Dodicilune Dischi – Ed357 – 2016
Adriano Clemente: composizione, arrangiamenti, pianoforte (in For my father)
Akashmani Ensemble (in tutti i brani tranne For my father):
Francesco Lento: tromba
Mario Corvini: trombone
Daniele Tittarelli: sax alto
Marco Guidolotti: sax baritono, clarinetto, clarino basso
Riccardo Fassi: pianoforte
Dario Rosciglione: contrabbasso (tranne Circus)
Raffaele Toninelli: contrabbasso ad arco (in Inner Fires, Circus)
Andrea Nunzi: batteria
con
Roberto Ottaviano: sax soprano (in For my father)

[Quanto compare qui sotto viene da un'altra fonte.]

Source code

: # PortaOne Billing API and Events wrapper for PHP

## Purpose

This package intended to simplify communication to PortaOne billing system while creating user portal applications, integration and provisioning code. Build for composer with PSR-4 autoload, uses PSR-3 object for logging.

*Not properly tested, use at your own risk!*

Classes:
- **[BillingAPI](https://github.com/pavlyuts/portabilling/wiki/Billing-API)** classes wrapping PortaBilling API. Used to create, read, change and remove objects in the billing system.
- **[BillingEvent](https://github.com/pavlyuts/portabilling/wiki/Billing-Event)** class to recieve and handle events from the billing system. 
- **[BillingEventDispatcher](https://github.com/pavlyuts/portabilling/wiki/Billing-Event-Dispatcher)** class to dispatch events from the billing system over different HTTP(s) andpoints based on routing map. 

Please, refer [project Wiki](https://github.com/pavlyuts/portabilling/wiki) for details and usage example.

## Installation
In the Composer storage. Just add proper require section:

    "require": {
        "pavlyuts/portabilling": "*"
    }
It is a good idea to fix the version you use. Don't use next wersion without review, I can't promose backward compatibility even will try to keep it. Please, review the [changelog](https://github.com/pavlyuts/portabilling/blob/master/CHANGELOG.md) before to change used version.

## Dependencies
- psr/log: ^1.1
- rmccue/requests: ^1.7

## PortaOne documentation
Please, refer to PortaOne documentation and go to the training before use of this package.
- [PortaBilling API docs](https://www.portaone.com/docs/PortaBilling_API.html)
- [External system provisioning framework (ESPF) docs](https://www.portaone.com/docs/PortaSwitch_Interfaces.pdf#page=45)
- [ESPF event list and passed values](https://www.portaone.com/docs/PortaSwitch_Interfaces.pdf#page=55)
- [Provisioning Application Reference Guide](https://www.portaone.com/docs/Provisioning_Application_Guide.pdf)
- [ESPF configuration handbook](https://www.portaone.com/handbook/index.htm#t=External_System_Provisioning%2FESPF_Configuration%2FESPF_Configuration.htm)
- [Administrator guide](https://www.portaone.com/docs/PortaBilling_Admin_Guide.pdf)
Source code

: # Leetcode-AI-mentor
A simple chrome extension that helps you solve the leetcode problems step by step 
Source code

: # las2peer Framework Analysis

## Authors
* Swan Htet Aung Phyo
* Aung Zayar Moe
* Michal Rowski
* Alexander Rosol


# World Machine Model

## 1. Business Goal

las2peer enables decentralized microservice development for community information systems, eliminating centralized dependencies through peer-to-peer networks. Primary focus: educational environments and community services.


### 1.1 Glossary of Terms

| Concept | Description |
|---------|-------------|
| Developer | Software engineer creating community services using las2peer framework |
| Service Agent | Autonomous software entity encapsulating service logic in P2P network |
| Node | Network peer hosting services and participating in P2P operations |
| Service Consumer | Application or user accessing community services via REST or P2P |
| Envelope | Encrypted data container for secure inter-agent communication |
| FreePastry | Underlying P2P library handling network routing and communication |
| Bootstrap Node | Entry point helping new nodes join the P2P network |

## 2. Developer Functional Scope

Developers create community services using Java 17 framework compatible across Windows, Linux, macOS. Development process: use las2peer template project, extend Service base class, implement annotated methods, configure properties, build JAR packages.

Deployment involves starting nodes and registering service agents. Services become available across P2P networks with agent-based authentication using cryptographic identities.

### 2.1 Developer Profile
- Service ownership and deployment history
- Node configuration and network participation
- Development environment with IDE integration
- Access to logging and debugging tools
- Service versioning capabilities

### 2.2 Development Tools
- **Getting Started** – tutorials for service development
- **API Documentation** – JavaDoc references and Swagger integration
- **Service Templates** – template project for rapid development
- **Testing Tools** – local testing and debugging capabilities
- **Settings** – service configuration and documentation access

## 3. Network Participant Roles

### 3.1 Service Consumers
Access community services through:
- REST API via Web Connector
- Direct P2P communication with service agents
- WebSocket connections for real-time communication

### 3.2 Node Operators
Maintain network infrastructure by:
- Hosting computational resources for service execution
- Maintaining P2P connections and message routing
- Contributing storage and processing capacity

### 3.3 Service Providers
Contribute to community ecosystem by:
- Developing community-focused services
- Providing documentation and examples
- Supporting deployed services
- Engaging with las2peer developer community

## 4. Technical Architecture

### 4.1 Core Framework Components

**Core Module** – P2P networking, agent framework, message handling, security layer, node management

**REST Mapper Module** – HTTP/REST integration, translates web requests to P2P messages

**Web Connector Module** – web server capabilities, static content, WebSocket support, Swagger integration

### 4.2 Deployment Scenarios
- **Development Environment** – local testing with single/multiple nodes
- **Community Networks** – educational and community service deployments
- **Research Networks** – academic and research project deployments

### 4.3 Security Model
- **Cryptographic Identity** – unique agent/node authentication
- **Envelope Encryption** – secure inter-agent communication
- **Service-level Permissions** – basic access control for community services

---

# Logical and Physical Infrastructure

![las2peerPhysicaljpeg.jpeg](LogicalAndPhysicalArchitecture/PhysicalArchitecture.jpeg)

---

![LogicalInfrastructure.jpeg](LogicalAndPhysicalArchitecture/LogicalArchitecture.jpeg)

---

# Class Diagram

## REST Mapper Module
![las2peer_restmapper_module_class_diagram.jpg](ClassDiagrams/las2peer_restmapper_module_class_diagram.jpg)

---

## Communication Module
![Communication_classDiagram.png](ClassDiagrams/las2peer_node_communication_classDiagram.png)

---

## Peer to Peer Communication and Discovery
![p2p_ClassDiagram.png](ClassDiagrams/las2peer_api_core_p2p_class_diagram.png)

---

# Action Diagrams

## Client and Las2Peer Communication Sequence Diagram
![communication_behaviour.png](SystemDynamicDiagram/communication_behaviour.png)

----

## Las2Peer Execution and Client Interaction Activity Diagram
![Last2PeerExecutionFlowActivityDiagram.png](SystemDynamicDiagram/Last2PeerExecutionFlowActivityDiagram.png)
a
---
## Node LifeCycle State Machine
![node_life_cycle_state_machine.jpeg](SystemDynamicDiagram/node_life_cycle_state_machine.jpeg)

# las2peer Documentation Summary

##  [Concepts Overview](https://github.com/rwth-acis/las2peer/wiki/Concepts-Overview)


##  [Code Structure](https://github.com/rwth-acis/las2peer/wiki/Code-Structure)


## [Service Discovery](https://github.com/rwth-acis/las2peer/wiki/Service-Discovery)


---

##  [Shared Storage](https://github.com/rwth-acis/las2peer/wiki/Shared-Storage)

Lavoro intuibilmente a progetto, la sequenza del pianista-compositore si dichiara improntata allo spirito del ritratto, probabilmente più “sul” che “del” personaggio del grandissimo contrabbassista e band-leader, la cui sulfurea creatività e, non meno, le pesanti caratterialità sono materia che non ha difettato in termini di tributi e materiali dedicatari.
Affidando la sequenza in undici passaggi all’affiatato Akashmani Ensemble, The Mingus Suite acquista subito un avvio definito, e provvisto di corpo descrittivo, nel rappresentare le atmosfere gravitanti intorno alle alterne fasi dell’esistenza e al retaggio di Charlie Mingus che, più che citato alla lettera, come s’ipotizzava, sembra piuttosto fingere da potente motore per l’immaginazione e le guise interpretative, dunque sovrapponendo alla dimensione del ritratto per vari versi anche quella del documentario sonoro.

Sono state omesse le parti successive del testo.